┌─ MATERIAL SHOWN

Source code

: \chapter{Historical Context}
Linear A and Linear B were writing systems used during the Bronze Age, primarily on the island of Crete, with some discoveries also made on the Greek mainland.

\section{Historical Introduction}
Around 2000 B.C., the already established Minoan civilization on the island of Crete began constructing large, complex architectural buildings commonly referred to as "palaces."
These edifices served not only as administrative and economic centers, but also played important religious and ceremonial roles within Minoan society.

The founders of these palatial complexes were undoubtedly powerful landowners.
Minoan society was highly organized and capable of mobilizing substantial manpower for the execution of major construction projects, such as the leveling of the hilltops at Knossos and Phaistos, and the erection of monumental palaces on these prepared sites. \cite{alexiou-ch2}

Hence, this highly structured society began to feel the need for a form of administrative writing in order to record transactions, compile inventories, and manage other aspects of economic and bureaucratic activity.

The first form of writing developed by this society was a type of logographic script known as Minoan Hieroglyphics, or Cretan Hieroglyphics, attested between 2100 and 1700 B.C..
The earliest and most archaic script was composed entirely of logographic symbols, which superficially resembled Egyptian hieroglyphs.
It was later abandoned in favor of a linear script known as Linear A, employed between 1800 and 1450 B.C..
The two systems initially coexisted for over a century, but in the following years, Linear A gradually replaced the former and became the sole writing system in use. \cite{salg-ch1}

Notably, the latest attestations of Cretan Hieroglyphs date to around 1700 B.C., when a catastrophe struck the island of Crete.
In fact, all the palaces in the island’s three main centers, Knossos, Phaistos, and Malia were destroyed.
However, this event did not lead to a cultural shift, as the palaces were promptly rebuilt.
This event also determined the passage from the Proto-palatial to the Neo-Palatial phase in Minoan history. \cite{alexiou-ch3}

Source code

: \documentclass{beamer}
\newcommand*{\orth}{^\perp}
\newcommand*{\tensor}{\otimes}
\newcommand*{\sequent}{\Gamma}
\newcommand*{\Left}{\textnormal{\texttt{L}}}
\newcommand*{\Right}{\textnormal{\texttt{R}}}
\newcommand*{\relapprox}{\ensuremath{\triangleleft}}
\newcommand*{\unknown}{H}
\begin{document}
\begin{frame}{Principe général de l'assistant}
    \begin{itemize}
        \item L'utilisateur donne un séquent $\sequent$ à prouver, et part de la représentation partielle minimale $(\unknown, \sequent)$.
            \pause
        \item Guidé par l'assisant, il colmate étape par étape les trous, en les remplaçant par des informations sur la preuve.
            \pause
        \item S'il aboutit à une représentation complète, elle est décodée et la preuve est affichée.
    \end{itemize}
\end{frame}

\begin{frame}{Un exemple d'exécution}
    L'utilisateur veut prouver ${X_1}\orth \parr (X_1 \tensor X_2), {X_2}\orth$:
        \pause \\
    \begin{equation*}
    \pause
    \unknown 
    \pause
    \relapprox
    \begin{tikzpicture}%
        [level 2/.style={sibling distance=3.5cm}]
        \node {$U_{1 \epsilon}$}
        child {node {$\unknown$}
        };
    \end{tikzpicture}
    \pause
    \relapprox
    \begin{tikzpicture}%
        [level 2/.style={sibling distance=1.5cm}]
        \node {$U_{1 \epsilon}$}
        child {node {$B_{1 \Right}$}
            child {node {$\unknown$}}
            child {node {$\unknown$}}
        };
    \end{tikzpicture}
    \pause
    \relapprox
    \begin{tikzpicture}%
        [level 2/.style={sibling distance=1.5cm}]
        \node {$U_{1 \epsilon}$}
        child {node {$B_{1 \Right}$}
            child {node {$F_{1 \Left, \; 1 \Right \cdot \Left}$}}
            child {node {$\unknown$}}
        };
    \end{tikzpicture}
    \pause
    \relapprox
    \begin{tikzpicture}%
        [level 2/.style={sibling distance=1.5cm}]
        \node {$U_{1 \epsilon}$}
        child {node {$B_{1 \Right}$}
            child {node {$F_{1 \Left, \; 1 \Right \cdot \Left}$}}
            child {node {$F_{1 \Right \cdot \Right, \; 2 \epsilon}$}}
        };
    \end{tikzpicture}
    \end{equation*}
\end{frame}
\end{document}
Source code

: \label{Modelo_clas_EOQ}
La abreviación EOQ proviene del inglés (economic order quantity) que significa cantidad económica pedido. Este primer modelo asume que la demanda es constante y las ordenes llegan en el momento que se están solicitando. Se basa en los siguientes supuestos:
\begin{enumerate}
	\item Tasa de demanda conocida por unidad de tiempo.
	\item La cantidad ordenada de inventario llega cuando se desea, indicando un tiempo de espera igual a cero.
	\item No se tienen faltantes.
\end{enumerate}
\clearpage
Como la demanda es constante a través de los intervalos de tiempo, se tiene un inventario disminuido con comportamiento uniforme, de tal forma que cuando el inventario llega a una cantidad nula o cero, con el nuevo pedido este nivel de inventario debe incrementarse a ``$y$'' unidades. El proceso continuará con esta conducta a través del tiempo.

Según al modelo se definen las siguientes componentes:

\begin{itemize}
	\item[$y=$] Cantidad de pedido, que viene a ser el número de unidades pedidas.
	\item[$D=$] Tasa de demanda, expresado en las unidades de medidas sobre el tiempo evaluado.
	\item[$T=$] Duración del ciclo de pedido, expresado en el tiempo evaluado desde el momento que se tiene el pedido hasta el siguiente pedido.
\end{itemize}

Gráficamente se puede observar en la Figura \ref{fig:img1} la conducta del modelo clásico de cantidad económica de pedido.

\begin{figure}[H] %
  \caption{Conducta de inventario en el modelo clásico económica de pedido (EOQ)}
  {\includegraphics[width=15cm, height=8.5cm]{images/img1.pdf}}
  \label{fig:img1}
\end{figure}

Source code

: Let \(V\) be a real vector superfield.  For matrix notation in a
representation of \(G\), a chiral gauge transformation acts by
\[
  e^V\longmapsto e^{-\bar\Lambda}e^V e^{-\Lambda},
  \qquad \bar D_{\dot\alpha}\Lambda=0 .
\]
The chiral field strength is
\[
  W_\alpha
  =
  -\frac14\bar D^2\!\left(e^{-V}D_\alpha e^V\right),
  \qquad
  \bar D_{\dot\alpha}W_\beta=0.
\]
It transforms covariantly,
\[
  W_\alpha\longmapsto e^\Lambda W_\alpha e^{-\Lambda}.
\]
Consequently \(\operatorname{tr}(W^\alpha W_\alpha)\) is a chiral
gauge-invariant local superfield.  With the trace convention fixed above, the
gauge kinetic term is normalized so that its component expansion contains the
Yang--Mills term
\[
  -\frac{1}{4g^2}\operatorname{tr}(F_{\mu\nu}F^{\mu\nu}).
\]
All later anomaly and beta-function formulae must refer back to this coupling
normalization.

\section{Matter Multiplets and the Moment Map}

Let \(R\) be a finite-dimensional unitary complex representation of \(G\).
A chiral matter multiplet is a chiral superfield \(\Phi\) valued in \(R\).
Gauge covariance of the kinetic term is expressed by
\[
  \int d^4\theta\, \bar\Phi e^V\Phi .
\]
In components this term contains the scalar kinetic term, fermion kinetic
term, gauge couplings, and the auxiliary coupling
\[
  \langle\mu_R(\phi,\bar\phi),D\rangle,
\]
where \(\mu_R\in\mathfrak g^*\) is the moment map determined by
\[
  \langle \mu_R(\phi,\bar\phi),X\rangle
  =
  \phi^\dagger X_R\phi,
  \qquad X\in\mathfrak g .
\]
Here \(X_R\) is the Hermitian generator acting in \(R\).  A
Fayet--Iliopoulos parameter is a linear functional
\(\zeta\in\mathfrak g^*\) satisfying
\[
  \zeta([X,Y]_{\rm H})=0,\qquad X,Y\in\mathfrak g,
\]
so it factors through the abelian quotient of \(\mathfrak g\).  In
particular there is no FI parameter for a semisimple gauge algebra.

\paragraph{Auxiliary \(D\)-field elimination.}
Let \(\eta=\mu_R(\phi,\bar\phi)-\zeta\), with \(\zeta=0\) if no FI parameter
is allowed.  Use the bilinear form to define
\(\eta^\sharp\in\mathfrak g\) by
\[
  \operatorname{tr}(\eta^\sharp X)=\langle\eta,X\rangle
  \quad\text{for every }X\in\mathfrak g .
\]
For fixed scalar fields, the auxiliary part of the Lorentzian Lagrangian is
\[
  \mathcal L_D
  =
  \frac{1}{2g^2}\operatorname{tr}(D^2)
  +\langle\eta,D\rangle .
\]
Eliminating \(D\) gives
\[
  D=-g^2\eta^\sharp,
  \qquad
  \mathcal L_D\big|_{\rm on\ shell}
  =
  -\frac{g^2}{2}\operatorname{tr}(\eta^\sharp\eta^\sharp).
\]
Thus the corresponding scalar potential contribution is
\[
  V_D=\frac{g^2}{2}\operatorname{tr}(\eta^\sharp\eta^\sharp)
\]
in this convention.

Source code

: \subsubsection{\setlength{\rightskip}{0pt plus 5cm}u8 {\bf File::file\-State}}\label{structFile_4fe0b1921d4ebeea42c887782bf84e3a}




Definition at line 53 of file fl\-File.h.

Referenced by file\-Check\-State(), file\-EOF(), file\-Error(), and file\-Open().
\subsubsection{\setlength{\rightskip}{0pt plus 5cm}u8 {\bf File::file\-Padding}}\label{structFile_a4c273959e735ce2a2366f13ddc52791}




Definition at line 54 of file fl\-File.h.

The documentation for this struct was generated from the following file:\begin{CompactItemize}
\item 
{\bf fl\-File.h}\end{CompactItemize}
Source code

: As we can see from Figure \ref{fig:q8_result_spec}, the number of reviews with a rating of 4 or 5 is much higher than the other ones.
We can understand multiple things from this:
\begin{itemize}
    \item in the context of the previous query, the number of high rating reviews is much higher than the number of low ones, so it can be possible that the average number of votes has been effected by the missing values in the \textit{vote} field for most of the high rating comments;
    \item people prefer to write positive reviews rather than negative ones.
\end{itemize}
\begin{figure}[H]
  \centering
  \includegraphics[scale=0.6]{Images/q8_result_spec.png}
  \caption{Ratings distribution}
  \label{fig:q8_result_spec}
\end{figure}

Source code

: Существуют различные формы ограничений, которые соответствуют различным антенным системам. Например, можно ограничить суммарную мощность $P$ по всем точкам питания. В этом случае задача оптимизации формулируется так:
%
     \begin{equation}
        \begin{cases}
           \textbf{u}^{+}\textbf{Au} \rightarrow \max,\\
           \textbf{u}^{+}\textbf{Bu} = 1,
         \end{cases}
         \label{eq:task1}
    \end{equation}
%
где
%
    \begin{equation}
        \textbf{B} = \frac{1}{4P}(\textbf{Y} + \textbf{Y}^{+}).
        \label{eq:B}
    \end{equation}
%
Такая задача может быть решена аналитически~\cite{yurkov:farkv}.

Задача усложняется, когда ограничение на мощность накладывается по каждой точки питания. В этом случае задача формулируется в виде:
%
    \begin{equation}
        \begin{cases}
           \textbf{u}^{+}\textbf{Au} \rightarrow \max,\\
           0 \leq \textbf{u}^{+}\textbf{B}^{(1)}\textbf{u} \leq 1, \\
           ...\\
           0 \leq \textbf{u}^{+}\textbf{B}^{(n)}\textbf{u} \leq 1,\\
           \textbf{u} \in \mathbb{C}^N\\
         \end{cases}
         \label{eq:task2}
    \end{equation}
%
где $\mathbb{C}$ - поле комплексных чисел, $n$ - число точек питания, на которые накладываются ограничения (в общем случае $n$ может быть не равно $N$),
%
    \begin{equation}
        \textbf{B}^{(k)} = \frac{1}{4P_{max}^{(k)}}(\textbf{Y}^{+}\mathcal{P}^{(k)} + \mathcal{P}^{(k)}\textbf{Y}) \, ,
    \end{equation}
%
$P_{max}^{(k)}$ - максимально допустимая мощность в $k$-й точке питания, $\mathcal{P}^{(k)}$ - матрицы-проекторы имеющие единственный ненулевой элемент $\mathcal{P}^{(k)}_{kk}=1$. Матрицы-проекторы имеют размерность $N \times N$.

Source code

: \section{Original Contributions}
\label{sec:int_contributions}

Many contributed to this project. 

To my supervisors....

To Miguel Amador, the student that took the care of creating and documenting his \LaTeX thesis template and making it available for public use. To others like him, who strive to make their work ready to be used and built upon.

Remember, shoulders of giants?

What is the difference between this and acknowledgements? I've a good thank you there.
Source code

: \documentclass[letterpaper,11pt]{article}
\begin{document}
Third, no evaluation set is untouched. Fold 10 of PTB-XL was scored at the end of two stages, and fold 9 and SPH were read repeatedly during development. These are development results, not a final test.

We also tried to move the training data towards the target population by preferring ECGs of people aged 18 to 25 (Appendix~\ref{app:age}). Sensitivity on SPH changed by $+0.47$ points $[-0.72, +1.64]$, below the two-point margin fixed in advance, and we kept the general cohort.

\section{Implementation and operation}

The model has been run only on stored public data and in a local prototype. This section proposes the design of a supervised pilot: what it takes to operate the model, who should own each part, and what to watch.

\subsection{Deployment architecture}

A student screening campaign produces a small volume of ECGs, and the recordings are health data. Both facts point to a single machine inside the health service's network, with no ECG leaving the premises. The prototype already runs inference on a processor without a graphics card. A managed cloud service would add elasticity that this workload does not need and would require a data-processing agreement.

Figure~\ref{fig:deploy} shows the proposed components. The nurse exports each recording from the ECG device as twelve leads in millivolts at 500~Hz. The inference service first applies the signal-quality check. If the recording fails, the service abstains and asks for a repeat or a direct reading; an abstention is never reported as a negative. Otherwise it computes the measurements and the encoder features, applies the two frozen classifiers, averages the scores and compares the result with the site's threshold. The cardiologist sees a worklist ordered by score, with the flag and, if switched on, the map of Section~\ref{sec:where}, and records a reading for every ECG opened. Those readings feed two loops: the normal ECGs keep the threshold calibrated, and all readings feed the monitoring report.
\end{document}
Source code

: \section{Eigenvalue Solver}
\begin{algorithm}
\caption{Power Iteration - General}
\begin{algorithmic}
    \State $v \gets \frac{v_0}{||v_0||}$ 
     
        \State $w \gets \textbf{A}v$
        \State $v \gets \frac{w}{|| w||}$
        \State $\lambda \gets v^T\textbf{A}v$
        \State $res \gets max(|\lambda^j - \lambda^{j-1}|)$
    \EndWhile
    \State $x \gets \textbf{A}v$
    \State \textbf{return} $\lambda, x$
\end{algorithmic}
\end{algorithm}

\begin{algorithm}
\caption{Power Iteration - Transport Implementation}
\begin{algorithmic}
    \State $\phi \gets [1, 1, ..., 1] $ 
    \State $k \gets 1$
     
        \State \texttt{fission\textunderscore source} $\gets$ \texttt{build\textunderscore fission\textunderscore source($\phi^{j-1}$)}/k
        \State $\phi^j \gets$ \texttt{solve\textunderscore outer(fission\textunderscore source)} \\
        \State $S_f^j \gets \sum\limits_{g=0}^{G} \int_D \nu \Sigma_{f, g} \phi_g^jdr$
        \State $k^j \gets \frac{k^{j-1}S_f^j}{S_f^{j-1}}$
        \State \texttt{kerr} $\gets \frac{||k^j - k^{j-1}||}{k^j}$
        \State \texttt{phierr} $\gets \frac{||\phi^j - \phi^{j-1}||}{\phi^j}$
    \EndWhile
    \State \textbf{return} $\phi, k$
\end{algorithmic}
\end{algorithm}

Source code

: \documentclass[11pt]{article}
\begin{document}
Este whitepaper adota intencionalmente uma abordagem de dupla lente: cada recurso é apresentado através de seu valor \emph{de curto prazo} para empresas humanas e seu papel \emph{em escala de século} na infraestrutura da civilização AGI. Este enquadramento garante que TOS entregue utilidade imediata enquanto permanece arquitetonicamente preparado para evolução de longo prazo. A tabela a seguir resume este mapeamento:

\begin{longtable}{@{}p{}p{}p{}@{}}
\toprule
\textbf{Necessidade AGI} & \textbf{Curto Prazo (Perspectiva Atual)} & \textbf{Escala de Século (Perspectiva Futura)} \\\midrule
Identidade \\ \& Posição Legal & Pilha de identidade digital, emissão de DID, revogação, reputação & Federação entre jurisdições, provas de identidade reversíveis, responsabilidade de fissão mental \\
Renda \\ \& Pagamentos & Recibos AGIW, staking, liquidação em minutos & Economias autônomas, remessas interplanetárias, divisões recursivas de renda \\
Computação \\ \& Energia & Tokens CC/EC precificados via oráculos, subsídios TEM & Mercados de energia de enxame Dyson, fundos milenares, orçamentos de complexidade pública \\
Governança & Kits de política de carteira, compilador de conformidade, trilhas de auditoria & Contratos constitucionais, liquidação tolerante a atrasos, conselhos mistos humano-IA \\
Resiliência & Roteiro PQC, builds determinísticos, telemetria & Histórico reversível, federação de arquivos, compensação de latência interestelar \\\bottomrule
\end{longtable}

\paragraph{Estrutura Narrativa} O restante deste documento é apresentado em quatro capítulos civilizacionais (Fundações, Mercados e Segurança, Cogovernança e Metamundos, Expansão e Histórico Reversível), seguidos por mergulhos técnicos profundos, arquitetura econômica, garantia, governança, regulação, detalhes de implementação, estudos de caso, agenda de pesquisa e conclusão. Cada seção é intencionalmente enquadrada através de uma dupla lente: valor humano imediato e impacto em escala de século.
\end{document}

└─

Print the first line of the records above and each line after it, exactly, through the line with "The founders of".

Source code

: \chapter{Historical Context}
Linear A and Linear B were writing systems used during the Bronze Age, primarily on the island of Crete, with some discoveries also made on the Greek mainland.

\section{Historical Introduction}
Around 2000 B.C., the already established Minoan civilization on the island of Crete began constructing large, complex architectural buildings commonly referred to as "palaces."
These edifices served not only as administrative and economic centers, but also played important religious and ceremonial roles within Minoan society.

The founders of these palatial complexes were undoubtedly powerful landowners.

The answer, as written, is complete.